The 5G decision is typical of the low profile that France, under President Emmanuel Macron, has adopted on China. The response of Paris to human rights abuses against Muslim Uighurs in Xinjiang, a sweeping new security law in Hong Kong and, bar a spiky comment in a Financial Times interview in April, China’s opaque handling of Covid-19, has been muted. That is odd, because on foreign policy issues, Mr Macron does not usually do low profile.

He enjoys his status as the EU’s pre-eminent strategic thinker. For a time, he saw himself as the EU leader best placed to deal with US President Donald Trump.
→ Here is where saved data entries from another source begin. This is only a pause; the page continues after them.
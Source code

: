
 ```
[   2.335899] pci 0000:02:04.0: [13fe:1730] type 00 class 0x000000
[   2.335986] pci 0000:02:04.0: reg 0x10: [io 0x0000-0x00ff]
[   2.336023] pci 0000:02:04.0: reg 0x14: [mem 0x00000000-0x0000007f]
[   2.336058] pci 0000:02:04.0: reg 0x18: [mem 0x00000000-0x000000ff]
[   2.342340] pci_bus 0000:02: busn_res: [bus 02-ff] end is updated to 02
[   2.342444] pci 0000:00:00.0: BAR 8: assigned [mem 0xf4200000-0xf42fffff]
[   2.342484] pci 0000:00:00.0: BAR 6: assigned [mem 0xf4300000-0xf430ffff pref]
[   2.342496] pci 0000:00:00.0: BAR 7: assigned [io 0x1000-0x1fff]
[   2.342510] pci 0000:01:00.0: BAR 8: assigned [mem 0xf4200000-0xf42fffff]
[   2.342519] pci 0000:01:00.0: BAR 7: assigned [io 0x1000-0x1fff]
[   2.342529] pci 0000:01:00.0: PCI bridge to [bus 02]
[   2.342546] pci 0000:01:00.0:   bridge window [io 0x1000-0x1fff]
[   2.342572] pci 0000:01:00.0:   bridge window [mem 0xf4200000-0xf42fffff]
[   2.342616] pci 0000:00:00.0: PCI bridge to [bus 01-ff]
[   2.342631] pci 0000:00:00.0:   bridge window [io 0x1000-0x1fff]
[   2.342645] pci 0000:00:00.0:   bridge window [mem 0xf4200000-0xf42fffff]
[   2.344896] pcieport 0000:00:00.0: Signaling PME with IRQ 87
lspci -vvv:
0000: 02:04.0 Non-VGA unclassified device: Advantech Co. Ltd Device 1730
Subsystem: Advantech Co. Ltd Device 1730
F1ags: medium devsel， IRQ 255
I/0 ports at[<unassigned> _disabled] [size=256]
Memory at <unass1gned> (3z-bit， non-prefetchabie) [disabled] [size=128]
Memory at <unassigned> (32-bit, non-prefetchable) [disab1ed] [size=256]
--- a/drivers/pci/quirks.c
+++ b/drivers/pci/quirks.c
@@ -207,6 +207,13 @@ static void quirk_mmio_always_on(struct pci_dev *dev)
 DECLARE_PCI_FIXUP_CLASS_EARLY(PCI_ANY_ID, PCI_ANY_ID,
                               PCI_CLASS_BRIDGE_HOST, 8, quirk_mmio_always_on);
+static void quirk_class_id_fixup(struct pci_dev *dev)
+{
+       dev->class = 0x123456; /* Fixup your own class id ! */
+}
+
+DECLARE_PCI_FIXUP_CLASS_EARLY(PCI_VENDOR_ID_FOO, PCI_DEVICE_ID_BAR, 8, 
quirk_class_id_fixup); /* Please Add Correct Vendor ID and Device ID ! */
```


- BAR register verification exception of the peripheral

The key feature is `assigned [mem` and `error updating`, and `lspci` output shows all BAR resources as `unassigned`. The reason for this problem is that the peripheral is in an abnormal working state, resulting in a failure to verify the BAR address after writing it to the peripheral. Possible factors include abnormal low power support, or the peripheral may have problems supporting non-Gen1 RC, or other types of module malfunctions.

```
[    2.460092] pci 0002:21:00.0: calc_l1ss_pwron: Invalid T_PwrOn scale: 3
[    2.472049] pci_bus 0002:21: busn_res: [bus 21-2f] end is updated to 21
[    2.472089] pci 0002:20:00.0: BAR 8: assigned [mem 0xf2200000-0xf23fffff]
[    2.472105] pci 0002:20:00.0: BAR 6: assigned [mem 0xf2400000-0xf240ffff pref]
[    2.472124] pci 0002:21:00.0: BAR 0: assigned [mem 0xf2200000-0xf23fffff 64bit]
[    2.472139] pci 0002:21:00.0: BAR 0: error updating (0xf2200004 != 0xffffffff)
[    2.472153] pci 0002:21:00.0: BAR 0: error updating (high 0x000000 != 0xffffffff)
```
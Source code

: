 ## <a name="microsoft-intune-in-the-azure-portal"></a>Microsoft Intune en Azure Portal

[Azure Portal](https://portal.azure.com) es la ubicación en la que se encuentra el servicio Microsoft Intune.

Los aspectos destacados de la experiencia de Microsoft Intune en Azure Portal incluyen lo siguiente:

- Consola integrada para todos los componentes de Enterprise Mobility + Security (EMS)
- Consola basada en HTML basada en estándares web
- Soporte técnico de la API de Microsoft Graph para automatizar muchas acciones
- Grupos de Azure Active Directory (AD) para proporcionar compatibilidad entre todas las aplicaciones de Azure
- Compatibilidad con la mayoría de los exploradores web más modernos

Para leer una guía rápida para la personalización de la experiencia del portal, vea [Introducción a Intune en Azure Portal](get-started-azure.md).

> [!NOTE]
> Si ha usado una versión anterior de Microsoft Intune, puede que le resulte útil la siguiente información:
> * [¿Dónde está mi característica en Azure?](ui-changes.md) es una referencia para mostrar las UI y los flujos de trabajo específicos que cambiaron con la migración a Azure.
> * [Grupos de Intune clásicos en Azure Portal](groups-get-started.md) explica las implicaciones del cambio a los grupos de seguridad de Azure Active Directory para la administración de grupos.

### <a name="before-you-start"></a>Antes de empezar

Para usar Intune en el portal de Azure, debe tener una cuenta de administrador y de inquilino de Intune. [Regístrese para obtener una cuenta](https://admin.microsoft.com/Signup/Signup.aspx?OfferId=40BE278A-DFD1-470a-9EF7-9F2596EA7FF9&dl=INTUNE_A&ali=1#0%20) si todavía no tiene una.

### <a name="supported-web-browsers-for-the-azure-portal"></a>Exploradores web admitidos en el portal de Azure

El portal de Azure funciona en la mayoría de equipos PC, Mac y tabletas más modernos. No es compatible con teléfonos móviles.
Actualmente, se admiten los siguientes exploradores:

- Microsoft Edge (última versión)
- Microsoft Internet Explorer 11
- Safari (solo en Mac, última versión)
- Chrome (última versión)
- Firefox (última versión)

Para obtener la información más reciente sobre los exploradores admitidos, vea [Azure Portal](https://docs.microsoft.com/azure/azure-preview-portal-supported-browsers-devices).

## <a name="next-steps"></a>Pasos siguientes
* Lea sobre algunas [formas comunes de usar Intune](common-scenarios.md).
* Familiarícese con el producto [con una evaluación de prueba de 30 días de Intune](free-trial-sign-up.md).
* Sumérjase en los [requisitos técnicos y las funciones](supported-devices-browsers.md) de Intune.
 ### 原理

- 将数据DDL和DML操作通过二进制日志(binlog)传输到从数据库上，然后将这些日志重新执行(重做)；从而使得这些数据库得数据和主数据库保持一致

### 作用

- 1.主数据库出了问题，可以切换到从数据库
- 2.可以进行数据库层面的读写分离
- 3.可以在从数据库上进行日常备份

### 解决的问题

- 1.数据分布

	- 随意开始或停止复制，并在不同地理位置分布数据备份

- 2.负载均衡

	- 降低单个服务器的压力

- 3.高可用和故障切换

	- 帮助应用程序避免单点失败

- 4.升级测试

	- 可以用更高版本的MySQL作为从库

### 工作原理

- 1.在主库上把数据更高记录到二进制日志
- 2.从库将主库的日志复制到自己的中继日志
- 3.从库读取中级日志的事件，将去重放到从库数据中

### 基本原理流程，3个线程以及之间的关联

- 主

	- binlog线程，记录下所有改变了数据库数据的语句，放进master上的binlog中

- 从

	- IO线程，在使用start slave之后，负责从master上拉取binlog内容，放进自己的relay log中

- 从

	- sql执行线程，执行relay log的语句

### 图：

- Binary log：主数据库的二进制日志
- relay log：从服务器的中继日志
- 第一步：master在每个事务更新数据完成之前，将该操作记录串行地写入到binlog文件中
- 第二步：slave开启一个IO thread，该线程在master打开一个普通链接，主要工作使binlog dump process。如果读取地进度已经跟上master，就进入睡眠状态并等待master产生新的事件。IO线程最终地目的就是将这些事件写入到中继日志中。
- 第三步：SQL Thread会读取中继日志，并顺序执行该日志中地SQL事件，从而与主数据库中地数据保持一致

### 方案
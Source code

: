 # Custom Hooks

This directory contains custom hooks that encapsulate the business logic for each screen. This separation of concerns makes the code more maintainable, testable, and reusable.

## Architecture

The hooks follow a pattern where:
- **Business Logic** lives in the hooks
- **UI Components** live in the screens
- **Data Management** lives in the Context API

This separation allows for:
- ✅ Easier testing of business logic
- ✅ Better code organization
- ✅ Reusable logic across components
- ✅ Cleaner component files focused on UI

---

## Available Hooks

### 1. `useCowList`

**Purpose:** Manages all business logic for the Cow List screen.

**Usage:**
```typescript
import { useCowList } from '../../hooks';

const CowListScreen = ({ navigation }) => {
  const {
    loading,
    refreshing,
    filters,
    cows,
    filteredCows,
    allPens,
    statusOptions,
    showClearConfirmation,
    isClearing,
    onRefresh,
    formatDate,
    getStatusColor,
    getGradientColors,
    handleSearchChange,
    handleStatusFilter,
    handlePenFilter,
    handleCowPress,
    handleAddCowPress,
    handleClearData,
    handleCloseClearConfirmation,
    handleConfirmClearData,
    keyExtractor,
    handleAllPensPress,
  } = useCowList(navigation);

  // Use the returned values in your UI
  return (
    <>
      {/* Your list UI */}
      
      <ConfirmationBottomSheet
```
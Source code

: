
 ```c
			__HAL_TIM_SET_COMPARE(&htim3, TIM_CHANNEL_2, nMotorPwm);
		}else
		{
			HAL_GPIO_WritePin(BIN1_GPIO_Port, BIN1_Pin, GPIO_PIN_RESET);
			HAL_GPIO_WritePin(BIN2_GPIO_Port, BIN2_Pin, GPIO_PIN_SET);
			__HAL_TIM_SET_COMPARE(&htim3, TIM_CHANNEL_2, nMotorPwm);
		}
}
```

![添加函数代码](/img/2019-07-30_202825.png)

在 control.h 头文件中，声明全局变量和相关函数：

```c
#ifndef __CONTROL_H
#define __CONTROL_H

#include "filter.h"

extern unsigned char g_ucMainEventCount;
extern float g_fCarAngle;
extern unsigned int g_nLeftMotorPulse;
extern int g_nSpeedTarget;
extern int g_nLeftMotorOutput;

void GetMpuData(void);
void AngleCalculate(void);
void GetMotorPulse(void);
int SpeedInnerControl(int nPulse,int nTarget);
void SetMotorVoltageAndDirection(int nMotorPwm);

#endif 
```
He likes to expound on France’s role as a “balancing power”. Sometimes he sounds more like a provocative policy wonk than a head of state, such as when he declared Nato “brain-dead”. His annual foreign policy addresses to French ambassadors at the Elysée Palace are rich in reflection and policy detail. Last year’s, in which he argued for a new security relationship with Vladimir Putin’s Russia, irritated Berlin and infuriated Warsaw.

Mr Macron’s cautious approach to China is compatible with that of Angela Merkel, Europe’s other power broker. The German chancellor is a fervent believer in patient engagement with Beijing. For her, commercial interests remain paramount, even if the German business world is frustrated by a lack of reciprocal market access and resentful at forced technology transfer. Germany alone accounted for 42 per cent of EU exports to China in 2019. No other EU member accounts for even 10 per cent.

France has big export interests, including luxury goods and aircraft. But Mr Macron’s appreciation of Chinese power goes far beyond the size of its market and he sees it as less than benign. His case for outreach to Moscow is premised on the dangers to Europe of a Russian alliance with China. He told the writer William Drozdiak that China’s President Xi Jinping was “rebuilding an empire” and was prepared to be aggressive in pushing the limits of international law.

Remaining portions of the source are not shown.